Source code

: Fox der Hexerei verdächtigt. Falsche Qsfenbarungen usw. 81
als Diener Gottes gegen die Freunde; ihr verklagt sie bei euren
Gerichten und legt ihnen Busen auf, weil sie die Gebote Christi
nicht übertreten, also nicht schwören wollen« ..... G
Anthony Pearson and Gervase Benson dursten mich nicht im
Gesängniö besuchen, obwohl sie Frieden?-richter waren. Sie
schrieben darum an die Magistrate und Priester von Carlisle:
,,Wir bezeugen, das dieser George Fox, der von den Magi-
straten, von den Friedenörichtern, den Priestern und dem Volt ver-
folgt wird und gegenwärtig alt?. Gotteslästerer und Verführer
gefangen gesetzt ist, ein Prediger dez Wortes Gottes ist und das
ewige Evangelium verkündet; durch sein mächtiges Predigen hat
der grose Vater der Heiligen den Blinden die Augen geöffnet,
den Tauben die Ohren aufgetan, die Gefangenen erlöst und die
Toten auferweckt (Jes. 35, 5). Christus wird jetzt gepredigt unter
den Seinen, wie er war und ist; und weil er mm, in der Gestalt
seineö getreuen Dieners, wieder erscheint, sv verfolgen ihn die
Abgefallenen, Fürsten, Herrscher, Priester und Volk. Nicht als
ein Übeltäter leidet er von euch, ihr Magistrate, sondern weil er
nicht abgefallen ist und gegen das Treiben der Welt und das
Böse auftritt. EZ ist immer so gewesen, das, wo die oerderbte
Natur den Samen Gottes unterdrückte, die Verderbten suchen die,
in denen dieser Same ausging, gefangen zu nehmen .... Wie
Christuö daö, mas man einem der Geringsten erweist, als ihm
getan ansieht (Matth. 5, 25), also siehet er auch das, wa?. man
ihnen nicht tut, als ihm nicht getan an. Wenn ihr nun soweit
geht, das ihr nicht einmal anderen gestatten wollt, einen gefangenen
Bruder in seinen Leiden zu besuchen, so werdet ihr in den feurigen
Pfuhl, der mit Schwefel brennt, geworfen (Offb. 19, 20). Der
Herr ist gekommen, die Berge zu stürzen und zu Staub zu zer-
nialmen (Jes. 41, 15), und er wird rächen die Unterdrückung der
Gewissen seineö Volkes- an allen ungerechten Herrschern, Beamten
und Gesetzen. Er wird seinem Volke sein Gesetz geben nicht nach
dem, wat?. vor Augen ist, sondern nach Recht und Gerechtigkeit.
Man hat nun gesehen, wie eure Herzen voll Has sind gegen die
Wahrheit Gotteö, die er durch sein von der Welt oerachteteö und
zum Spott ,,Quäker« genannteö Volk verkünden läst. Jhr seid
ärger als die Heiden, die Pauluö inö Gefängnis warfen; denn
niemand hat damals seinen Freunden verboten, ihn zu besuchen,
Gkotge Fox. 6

────────────────────────────────────────

- [Work instruction] Give the number of lines in the data that contain the string "nach", and nothing else.

- [Expected answer] 2